Hoca gitmiş, cami cami dolaşmışlar.

Zavallı, iyice acıkmış.

İftar zamanı eve gitmişler, öbür davetlilerle beraber yemeğe oturmuşlar.

Vakit gelmiş, ortaya güzel bir düğün çorbası getirmişler.

Ev sahibi, bir kaşık alıp uşağa yahu demiş, kaç kere söyledim, şu aşçıya bir meram anlatın, ununu tokaç tokaç bırakmasın.

Bu ne rezalet, kaldır şunu.

Çorba kalkmış, ortaya nar gibi kızarmış hindi dolması gelmiş.
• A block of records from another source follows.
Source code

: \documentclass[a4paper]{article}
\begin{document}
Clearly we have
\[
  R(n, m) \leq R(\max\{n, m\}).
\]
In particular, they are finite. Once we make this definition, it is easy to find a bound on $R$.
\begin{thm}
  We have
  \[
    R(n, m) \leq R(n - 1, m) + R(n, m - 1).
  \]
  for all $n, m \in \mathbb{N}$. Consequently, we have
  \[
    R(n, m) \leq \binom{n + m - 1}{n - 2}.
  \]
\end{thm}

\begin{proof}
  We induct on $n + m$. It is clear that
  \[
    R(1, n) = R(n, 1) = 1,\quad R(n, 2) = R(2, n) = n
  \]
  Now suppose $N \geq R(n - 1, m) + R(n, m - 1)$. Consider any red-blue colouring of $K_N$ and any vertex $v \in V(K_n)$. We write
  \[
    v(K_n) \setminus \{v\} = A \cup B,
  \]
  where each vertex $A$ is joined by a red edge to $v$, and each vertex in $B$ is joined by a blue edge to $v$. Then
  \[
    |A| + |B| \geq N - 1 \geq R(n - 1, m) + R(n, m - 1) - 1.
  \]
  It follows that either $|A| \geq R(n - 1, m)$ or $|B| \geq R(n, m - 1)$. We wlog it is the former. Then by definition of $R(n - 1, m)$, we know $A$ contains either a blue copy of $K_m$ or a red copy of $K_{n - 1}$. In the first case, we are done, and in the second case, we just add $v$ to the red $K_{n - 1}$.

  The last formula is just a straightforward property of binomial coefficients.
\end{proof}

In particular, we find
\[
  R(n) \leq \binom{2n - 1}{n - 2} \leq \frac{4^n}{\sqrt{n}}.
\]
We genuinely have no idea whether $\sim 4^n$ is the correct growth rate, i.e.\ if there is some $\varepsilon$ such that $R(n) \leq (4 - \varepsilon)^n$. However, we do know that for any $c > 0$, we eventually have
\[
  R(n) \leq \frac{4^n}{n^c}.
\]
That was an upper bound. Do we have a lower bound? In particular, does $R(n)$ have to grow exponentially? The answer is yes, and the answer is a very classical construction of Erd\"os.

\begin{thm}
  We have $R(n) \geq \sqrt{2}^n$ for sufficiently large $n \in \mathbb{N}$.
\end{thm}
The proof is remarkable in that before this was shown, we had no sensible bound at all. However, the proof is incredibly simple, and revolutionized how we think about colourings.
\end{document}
Ev sahibi, ondan da bir yudum almış, alır almaz da köpürmüş.

Bana kastınız mı var demiş, kaç kere söyledim, bahar bana dokunuyor.

Kaldır şunu, kaldır kaldır.

Hindi dolması da kalkmış.

Ortaya baklava gelmiş.

Efendi, sersem misin be adam diye uşağa çıkışmış, aç karnına demiş, baklava yenir mi?

Uşak, baklava tepsisini de kaldırınca

Hoca, hemen bir kaşık almış, sofradan kalkıp odanın köşesindeki tepside duran fıstıklı, üzümlü, etli, kestaneli pilâv lengerinin

başına oturmuş, kaşık-kaşık atıştırmaya başlamış.

Ev sahibi.

Hocam, ne yapıyorsun deyince aman beyim demiş, bana biraz mühlet verin.

Siz, öbür yemeklerin suçlarına göre cezalarını tertip edinci yedek ben, bizim şu eski göz ağrısıyla birazcık görüşeyim, halini hatırını sorayım.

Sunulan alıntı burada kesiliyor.